Work to complete: Each entry below is to be copied verbatim.

Supplied records:
Start of Block

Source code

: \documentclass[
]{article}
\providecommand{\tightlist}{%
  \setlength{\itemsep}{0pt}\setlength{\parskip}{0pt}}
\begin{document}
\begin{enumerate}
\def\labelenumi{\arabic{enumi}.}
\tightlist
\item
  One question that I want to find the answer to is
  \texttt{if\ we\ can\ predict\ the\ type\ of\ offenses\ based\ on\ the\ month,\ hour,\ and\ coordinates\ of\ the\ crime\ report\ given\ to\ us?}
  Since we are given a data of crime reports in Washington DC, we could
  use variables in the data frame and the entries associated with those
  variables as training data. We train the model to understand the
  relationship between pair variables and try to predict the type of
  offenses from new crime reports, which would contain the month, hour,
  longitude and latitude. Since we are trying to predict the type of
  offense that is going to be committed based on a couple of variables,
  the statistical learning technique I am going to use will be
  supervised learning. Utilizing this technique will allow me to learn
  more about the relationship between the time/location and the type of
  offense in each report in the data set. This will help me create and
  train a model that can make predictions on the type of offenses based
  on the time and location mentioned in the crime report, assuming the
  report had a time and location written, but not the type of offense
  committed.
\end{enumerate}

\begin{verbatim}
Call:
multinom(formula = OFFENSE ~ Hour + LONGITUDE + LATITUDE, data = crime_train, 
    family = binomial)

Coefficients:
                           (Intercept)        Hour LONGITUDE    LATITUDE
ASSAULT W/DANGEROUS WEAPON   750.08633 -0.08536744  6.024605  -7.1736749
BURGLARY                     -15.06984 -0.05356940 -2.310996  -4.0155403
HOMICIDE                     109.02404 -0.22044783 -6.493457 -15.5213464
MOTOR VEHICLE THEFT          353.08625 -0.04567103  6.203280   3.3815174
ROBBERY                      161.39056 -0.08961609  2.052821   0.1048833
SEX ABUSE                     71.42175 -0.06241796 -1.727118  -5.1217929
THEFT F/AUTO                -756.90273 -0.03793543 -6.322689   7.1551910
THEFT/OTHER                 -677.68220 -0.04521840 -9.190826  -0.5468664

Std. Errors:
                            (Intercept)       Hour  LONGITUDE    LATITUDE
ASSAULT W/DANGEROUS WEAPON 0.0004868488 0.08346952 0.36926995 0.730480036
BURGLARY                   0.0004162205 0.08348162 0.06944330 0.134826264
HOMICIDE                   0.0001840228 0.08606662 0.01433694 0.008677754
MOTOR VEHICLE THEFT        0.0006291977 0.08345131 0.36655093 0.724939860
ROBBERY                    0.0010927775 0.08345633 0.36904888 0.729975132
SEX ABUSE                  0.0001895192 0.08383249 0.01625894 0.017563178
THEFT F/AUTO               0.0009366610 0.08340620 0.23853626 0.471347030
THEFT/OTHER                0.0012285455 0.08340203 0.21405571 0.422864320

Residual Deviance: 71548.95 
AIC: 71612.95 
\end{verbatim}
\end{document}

End of Block

Exercise response:
Source code

: \documentclass[
]{article}
\providecommand{\tightlist}{%
  \setlength{\itemsep}{0pt}\setlength{\parskip}{0pt}}
\begin{document}
\begin{enumerate}
\def\labelenumi{\arabic{enumi}.}
\tightlist
\item
  One question that I want to find the answer to is
  \texttt{if\ we\ can\ predict\ the\ type\ of\ offenses\ based\ on\ the\ month,\ hour,\ and\ coordinates\ of\ the\ crime\ report\ given\ to\ us?}
  Since we are given a data of crime reports in Washington DC, we could
  use variables in the data frame and the entries associated with those
  variables as training data. We train the model to understand the
  relationship between pair variables and try to predict the type of
  offenses from new crime reports, which would contain the month, hour,
  longitude and latitude. Since we are trying to predict the type of
  offense that is going to be committed based on a couple of variables,
  the statistical learning technique I am going to use will be
  supervised learning. Utilizing this technique will allow me to learn
  more about the relationship between the time/location and the type of
  offense in each report in the data set. This will help me create and
  train a model that can make predictions on the type of offenses based
  on the time and location mentioned in the crime report, assuming the
  report had a time and location written, but not the type of offense
  committed.
\end{enumerate}

\begin{verbatim}
Call:
multinom(formula = OFFENSE ~ Hour + LONGITUDE + LATITUDE, data = crime_train, 
    family = binomial)

Coefficients:
                           (Intercept)        Hour LONGITUDE    LATITUDE
ASSAULT W/DANGEROUS WEAPON   750.08633 -0.08536744  6.024605  -7.1736749
BURGLARY                     -15.06984 -0.05356940 -2.310996  -4.0155403
HOMICIDE                     109.02404 -0.22044783 -6.493457 -15.5213464
MOTOR VEHICLE THEFT          353.08625 -0.04567103  6.203280   3.3815174
ROBBERY                      161.39056 -0.08961609  2.052821   0.1048833
SEX ABUSE                     71.42175 -0.06241796 -1.727118  -5.1217929
THEFT F/AUTO                -756.90273 -0.03793543 -6.322689   7.1551910
THEFT/OTHER                 -677.68220 -0.04521840 -9.190826  -0.5468664

Std. Errors:
                            (Intercept)       Hour  LONGITUDE    LATITUDE
ASSAULT W/DANGEROUS WEAPON 0.0004868488 0.08346952 0.36926995 0.730480036
BURGLARY                   0.0004162205 0.08348162 0.06944330 0.134826264
HOMICIDE                   0.0001840228 0.08606662 0.01433694 0.008677754
MOTOR VEHICLE THEFT        0.0006291977 0.08345131 0.36655093 0.724939860
ROBBERY                    0.0010927775 0.08345633 0.36904888 0.729975132
SEX ABUSE                  0.0001895192 0.08383249 0.01625894 0.017563178
THEFT F/AUTO               0.0009366610 0.08340620 0.23853626 0.471347030
THEFT/OTHER                0.0012285455 0.08340203 0.21405571 0.422864320

Residual Deviance: 71548.95 
AIC: 71612.95 
\end{verbatim}
\end{document}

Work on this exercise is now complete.